-- DATA TO PROCESS follows --

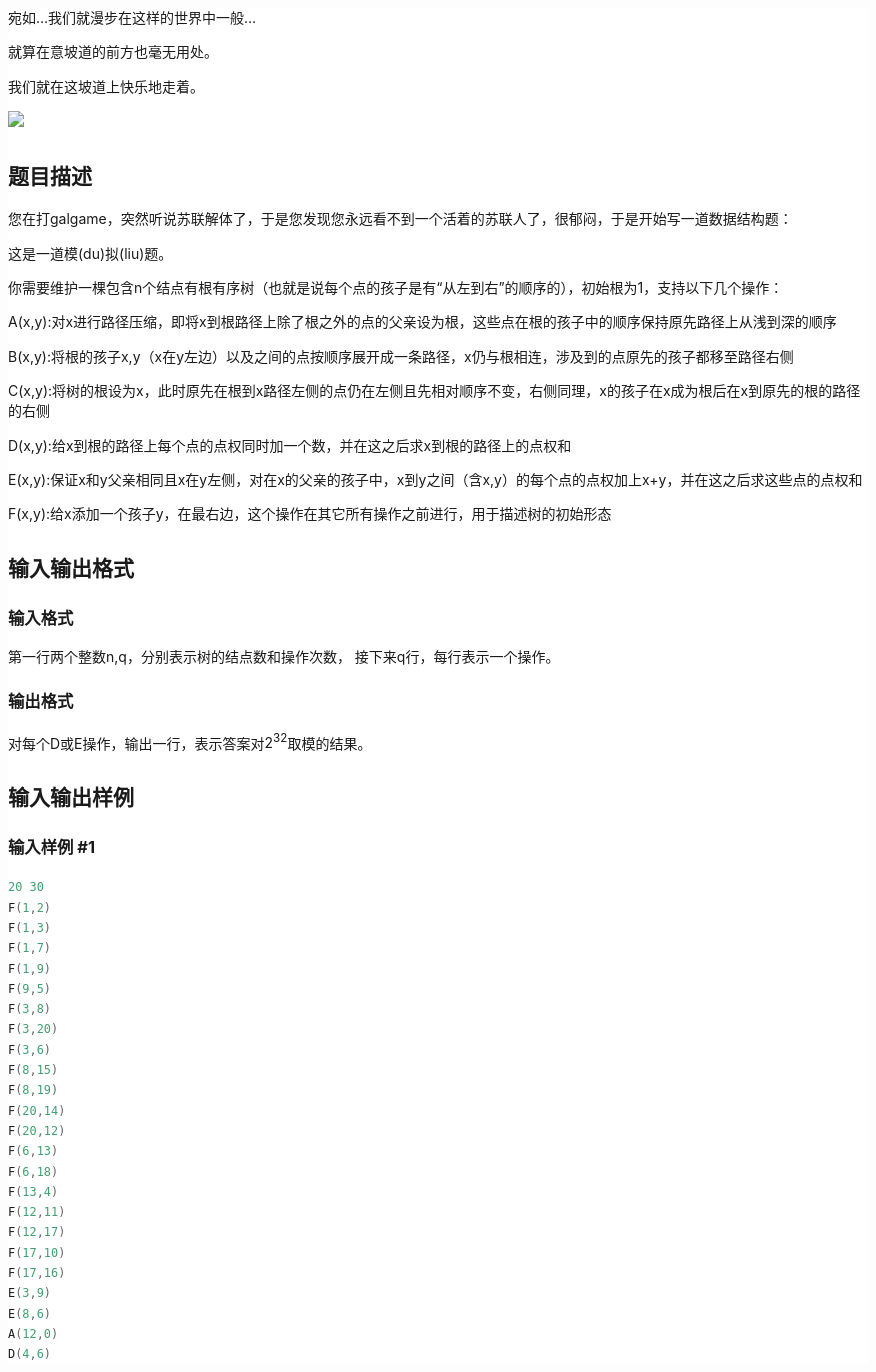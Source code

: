 宛如…我们就漫步在这样的世界中一般…

就算在意坡道的前方也毫无用处。

我们就在这坡道上快乐地走着。

![](https://cdn.luogu.com.cn/upload/pic/21205.png)

## 题目描述

您在打galgame，突然听说苏联解体了，于是您发现您永远看不到一个活着的苏联人了，很郁闷，于是开始写一道数据结构题：

这是一道模(du)拟(liu)题。

你需要维护一棵包含n个结点有根有序树（也就是说每个点的孩子是有“从左到右”的顺序的），初始根为1，支持以下几个操作：

A(x,y):对x进行路径压缩，即将x到根路径上除了根之外的点的父亲设为根，这些点在根的孩子中的顺序保持原先路径上从浅到深的顺序

B(x,y):将根的孩子x,y（x在y左边）以及之间的点按顺序展开成一条路径，x仍与根相连，涉及到的点原先的孩子都移至路径右侧

C(x,y):将树的根设为x，此时原先在根到x路径左侧的点仍在左侧且先相对顺序不变，右侧同理，x的孩子在x成为根后在x到原先的根的路径的右侧

D(x,y):给x到根的路径上每个点的点权同时加一个数，并在这之后求x到根的路径上的点权和

E(x,y):保证x和y父亲相同且x在y左侧，对在x的父亲的孩子中，x到y之间（含x,y）的每个点的点权加上x+y，并在这之后求这些点的点权和

F(x,y):给x添加一个孩子y，在最右边，这个操作在其它所有操作之前进行，用于描述树的初始形态 

## 输入输出格式

### 输入格式

第一行两个整数n,q，分别表示树的结点数和操作次数， 接下来q行，每行表示一个操作。 

### 输出格式

对每个D或E操作，输出一行，表示答案对$2^{32}$取模的结果。 

## 输入输出样例

### 输入样例 #1

```cpp
20 30
F(1,2)
F(1,3)
F(1,7)
F(1,9)
F(9,5)
F(3,8)
F(3,20)
F(3,6)
F(8,15)
F(8,19)
F(20,14)
F(20,12)
F(6,13)
F(6,18)
F(13,4)
F(12,11)
F(12,17)
F(17,10)
F(17,16)
E(3,9)
E(8,6)
A(12,0)
D(4,6)
```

-- DATA TO PROCESS concluded --

- EXERCISE PROMPT
Treating the line with "B(x,y):将根的孩子x,y（x在y左" as the last line to include, retype the records exactly from their first line, excluding pictures.

- PROBLEM SOLUTION
Source code

: 宛如…我们就漫步在这样的世界中一般…

就算在意坡道的前方也毫无用处。

我们就在这坡道上快乐地走着。

![](https://cdn.luogu.com.cn/upload/pic/21205.png)

## 题目描述

您在打galgame，突然听说苏联解体了，于是您发现您永远看不到一个活着的苏联人了，很郁闷，于是开始写一道数据结构题：

这是一道模(du)拟(liu)题。

你需要维护一棵包含n个结点有根有序树（也就是说每个点的孩子是有“从左到右”的顺序的），初始根为1，支持以下几个操作：

A(x,y):对x进行路径压缩，即将x到根路径上除了根之外的点的父亲设为根，这些点在根的孩子中的顺序保持原先路径上从浅到深的顺序

B(x,y):将根的孩子x,y（x在y左边）以及之间的点按顺序展开成一条路径，x仍与根相连，涉及到的点原先的孩子都移至路径右侧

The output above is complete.